EXERCISE PROMPT ▸
Below are records; quote them exactly from the first line through the line that contains "This operation creates".

Saved data entries ▸

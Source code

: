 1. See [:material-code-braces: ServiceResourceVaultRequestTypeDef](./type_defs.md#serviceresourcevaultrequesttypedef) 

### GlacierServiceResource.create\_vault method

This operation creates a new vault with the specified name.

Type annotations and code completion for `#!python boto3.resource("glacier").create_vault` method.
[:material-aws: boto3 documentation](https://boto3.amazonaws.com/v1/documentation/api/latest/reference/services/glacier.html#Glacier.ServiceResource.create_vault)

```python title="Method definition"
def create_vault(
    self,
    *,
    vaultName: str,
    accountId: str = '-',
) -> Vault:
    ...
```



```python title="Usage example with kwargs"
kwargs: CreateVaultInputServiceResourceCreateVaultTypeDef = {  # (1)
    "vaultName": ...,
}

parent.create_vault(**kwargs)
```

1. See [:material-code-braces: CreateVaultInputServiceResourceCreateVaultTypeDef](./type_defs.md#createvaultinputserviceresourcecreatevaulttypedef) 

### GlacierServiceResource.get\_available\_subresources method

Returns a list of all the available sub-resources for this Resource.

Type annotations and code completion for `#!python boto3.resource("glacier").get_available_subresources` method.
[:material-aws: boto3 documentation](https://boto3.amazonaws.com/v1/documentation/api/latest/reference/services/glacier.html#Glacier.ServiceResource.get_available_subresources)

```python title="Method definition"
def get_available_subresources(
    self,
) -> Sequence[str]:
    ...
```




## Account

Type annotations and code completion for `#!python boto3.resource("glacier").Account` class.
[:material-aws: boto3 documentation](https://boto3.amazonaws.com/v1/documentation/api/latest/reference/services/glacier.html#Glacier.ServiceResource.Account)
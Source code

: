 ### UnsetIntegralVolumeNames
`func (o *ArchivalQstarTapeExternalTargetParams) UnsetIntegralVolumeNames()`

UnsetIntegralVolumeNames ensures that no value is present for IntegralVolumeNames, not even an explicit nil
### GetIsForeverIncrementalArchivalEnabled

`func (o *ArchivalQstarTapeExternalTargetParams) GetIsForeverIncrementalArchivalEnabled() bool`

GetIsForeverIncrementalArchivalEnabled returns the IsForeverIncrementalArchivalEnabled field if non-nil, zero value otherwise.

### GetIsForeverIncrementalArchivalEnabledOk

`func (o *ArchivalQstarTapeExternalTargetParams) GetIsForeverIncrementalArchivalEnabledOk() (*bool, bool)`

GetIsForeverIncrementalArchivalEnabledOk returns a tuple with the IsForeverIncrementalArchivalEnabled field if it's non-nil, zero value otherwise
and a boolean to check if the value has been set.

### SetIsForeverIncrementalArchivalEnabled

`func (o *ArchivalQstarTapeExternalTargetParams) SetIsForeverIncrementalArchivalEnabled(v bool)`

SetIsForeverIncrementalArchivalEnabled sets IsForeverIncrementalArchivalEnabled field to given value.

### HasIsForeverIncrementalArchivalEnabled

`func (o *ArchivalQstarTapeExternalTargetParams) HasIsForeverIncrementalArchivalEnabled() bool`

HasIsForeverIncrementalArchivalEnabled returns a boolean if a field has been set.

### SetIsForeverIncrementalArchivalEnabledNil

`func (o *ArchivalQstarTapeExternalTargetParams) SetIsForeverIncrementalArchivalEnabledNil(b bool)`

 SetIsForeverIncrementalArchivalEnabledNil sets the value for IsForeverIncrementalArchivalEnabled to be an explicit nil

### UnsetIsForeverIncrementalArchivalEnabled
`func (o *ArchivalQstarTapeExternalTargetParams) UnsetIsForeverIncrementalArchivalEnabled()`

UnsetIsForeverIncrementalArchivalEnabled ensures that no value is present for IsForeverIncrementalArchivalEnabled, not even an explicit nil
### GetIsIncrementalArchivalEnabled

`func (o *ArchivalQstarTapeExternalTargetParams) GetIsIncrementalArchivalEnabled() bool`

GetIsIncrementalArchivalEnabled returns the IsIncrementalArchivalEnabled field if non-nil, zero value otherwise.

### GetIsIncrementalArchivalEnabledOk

RESPONSE BOX ▸
Source code

: 1. See [:material-code-braces: ServiceResourceVaultRequestTypeDef](./type_defs.md#serviceresourcevaultrequesttypedef) 

### GlacierServiceResource.create\_vault method

This operation creates a new vault with the specified name.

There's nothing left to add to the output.